What these scientists are speaking about is what philosopher Bernard Rollin describes as telos. As long as the pigness of the pig is not overrun by human characteristics that we prefer confined to the humanness of the human, things are fine. Of course, where to draw that line is not an easy task. Other scientists, however, have a different perspective altogether on whether this is something we need to discuss at all.
Alfonso Martinez Arias, a developmental biologist at Pompeu Fabra University in Barcelona thinks the claims of Izpisua Belmonte and colleagues are completely overblown anyway.
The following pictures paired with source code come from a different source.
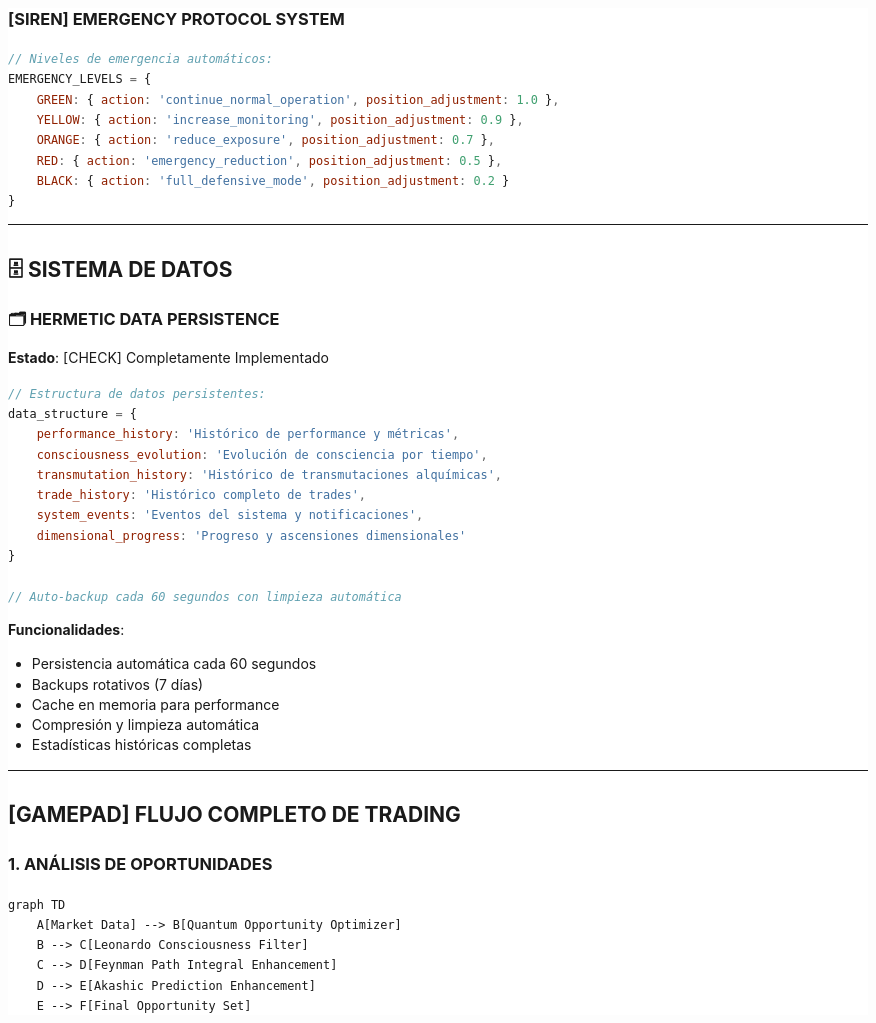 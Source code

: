 ### **[SIREN] EMERGENCY PROTOCOL SYSTEM**
```javascript
// Niveles de emergencia automáticos:
EMERGENCY_LEVELS = {
    GREEN: { action: 'continue_normal_operation', position_adjustment: 1.0 },
    YELLOW: { action: 'increase_monitoring', position_adjustment: 0.9 },
    ORANGE: { action: 'reduce_exposure', position_adjustment: 0.7 },
    RED: { action: 'emergency_reduction', position_adjustment: 0.5 },
    BLACK: { action: 'full_defensive_mode', position_adjustment: 0.2 }
}
```

---

## 🗄️ **SISTEMA DE DATOS**

### **🗂️ HERMETIC DATA PERSISTENCE**
**Estado**: [CHECK] Completamente Implementado
```javascript
// Estructura de datos persistentes:
data_structure = {
    performance_history: 'Histórico de performance y métricas',
    consciousness_evolution: 'Evolución de consciencia por tiempo',
    transmutation_history: 'Histórico de transmutaciones alquímicas',
    trade_history: 'Histórico completo de trades',
    system_events: 'Eventos del sistema y notificaciones',
    dimensional_progress: 'Progreso y ascensiones dimensionales'
}

// Auto-backup cada 60 segundos con limpieza automática
```
**Funcionalidades**:
- Persistencia automática cada 60 segundos
- Backups rotativos (7 días)
- Cache en memoria para performance
- Compresión y limpieza automática
- Estadísticas históricas completas

---

## [GAMEPAD] **FLUJO COMPLETO DE TRADING**

### **1. ANÁLISIS DE OPORTUNIDADES**
```mermaid
graph TD
    A[Market Data] --> B[Quantum Opportunity Optimizer]
    B --> C[Leonardo Consciousness Filter]
    C --> D[Feynman Path Integral Enhancement]
    D --> E[Akashic Prediction Enhancement]
    E --> F[Final Opportunity Set]
```

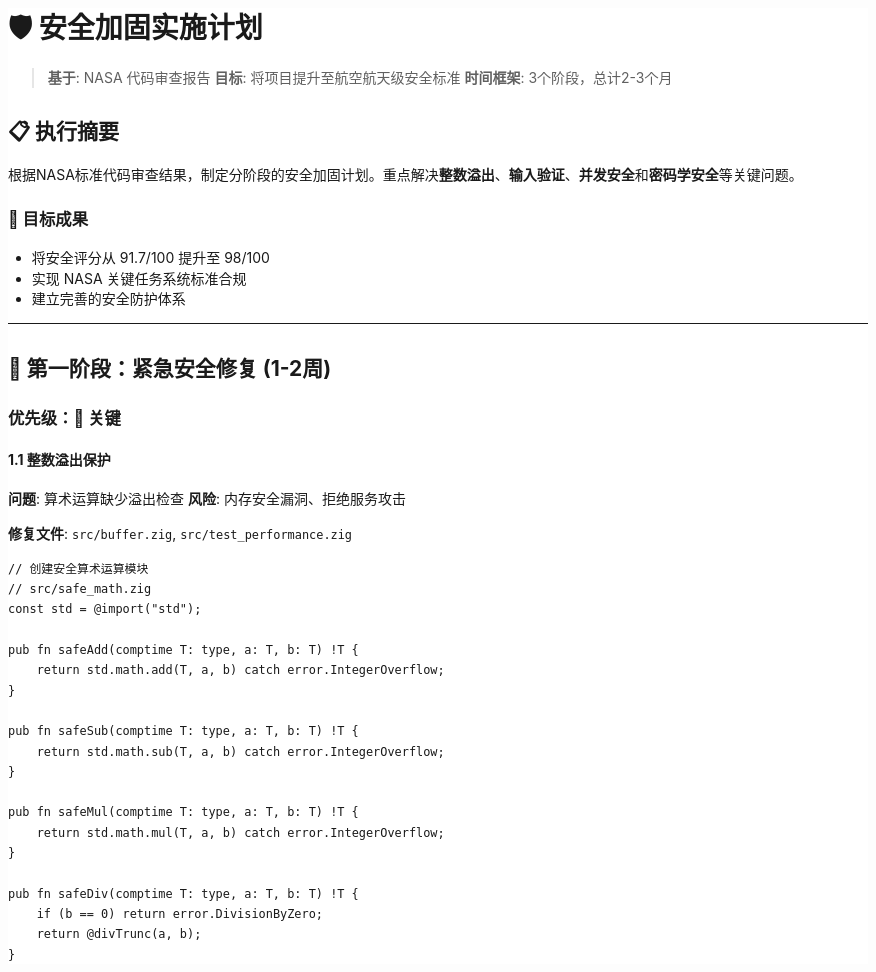 # 🛡️ 安全加固实施计划

> **基于**: NASA 代码审查报告
> **目标**: 将项目提升至航空航天级安全标准
> **时间框架**: 3个阶段，总计2-3个月

## 📋 执行摘要

根据NASA标准代码审查结果，制定分阶段的安全加固计划。重点解决**整数溢出**、**输入验证**、**并发安全**和**密码学安全**等关键问题。

### 🎯 目标成果
- 将安全评分从 91.7/100 提升至 98/100
- 实现 NASA 关键任务系统标准合规
- 建立完善的安全防护体系

---

## 🚨 第一阶段：紧急安全修复 (1-2周)

### 优先级：🔴 关键

#### 1.1 整数溢出保护

**问题**: 算术运算缺少溢出检查
**风险**: 内存安全漏洞、拒绝服务攻击

**修复文件**: `src/buffer.zig`, `src/test_performance.zig`

```zig
// 创建安全算术运算模块
// src/safe_math.zig
const std = @import("std");

pub fn safeAdd(comptime T: type, a: T, b: T) !T {
    return std.math.add(T, a, b) catch error.IntegerOverflow;
}

pub fn safeSub(comptime T: type, a: T, b: T) !T {
    return std.math.sub(T, a, b) catch error.IntegerOverflow;
}

pub fn safeMul(comptime T: type, a: T, b: T) !T {
    return std.math.mul(T, a, b) catch error.IntegerOverflow;
}

pub fn safeDiv(comptime T: type, a: T, b: T) !T {
    if (b == 0) return error.DivisionByZero;
    return @divTrunc(a, b);
}
```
He thinks all they have really shown is that when some human cells are added to monkey embryos, they become moribund. “If you add some extraneous cells that make it more difficult for the embryo to survive, what have you learned from what is a rather sick biological entity?” he asks.
“Human-monkey chimeras are not coming soon, and may never come,” he says. “In any case, we don’t need them – not to answer biological questions, nor to solve problems associated with organ donors.”